Mark Twain should have tried golf. He might have come up with something to rival John Updike’s marvelous short story “Farrell’s Caddie,” in which a wizened caddie steers a callow American golfer around a Scots course. Updike describes the caddies as “hunched little men in billed tweed caps and rubberized rain suits, huddled in the misty gloom,” which may not sound much like your desk critics in design school, but Sandy the caddie coaches his American visitor with a similar mix of encouragement, challenge, and collaboration. Eventually, writes Updike, “Farrell and his caddie began to grow into one another, as a foot in damp weather grows into a shoe.”
I’m no landscape historian, so I consulted some experts as to whether my instinct is right about the similarity between the American golf course and the English country garden of Capability Brown. Betsy Rogers is the founder of the Central Park Conservancy, and her book, Landscape Design: A Cultural and Architectural History, is the only one I know of that deals with golf. On the phone, she gives me a “Yes, but.” Says Betsy: “They’re both designed landscapes, they’re both recreational, and they both go back to the 18th century in the British isles.” She sees the resemblance, but she says golf courses were and are usually designed by golf pros and specialists, and she can’t document any direct influence.
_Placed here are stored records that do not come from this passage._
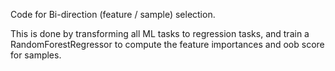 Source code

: Code for Bi-direction (feature / sample) selection.            

This is done by transforming all ML tasks to regression tasks, 
and train a RandomForestRegressor to compute the feature importances and 
oob score for samples. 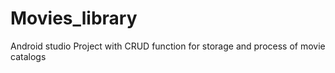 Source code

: # Movies_library
Android studio Project with CRUD function for storage and process of movie catalogs
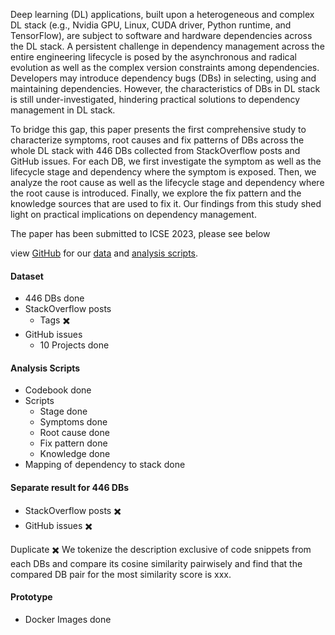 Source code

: Deep learning (DL) applications, built upon a heterogeneous and complex DL stack (e.g., Nvidia GPU, Linux, CUDA driver, Python runtime, and TensorFlow), are subject to software and hardware dependencies across the DL stack. A persistent challenge in dependency management across the entire engineering lifecycle is posed by the asynchronous and radical evolution as well as the complex version constraints among dependencies. Developers may introduce dependency bugs (DBs) in selecting, using and maintaining dependencies. However, the characteristics of DBs in DL stack is still under-investigated, hindering practical solutions to dependency management in DL stack.

To bridge this gap, this paper presents the first comprehensive study to characterize symptoms, root causes and fix patterns of DBs across the whole DL stack with 446 DBs collected from StackOverflow posts and GitHub issues. For each DB, we first investigate the symptom as well as the lifecycle stage and dependency where the symptom is exposed. Then, we analyze the root cause as well as the lifecycle stage and dependency where the root cause is introduced. Finally, we explore the fix pattern and the knowledge sources that are used to fix it. Our findings from this study shed light on practical implications on dependency management.

The paper has been submitted to ICSE 2023, please see below 

view [GitHub](https://github.com/dl-dep/dl-dep.github.io) for our [data](dataset.xls) and [analysis scripts](scripts.zip).

#### Dataset

* 446 DBs done
* StackOverflow posts
  * Tags ✖️
* GitHub issues
  * 10 Projects done

#### Analysis Scripts

* Codebook done
* Scripts 
  * Stage done
  * Symptoms done
  * Root cause done
  * Fix pattern done
  * Knowledge done
* Mapping of dependency to stack  done

#### Separate result for 446 DBs

* StackOverflow posts  ✖️
* GitHub issues  ✖️

Duplicate ✖️ We tokenize the description exclusive of code snippets from each DBs and compare its cosine similarity pairwisely and find that the compared DB pair for the most similarity score is xxx. 

#### Prototype

* Docker Images done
I try Doug Reed of the Boston landscape firm Reed, Hilderbrand, who says, “It sounds so right and believable to me, but I don’t know of any literature on it.”
I phone Peter Schaudt of Hoerr Schaudt landscape architects in Chicago, and here I finally hit a kind of jackpot. Schaudt first says, “I would guess there’s a genuine correlation,” and he then speculates that early golf courses were sometimes converted from private estates, the former garden being directly transformed into the future golf course. Then he begins talking about the late Dan Kiley, the great landscape architect, for whom Schaudt once worked.
Kiley, says Schaudt, was a golf nut who hated Capability Brown and forbade the name from being mentioned in the office. “He thought Brown’s work was a profanity,” says Schaudt. “He thought he ruined many good landscapes.” What were the landscapes he ruined? They were the axial, gridded, geometric parks we associate with continental Europe, the opposite of Brown’s more free-form, more romantic, let’s-pretend-it’s-natural spaces.
“Dan always wanted to design a Le Notre golf course,” says Schaudt, referring to the French designer of the formal gardens at Vaux-le-Vicomte and Versailles. “It would have had a symmetrical, axial plan. When Dan played, he always hit straight short axial shots, and he always beat us younger guys who were hitting longer balls but spraying them all over the course.”
I rest my case. If Dan Kiley despised Capability Brown, and if he wanted golf courses to look more like Le Notre, then he’s at least implying that actual courses are too Brownian.
Dan Kiley was very much a Modernist, of course, not a product of the French Baroque. But like so many classical Modernists, he was in love with grids and geometric rigor. You have to wonder whether anyone has ever attempted a Modernist golf course. What would one look like? Or is the American golf course so deeply imbedded in the mythos of the Romantic movement that any change would be impossible?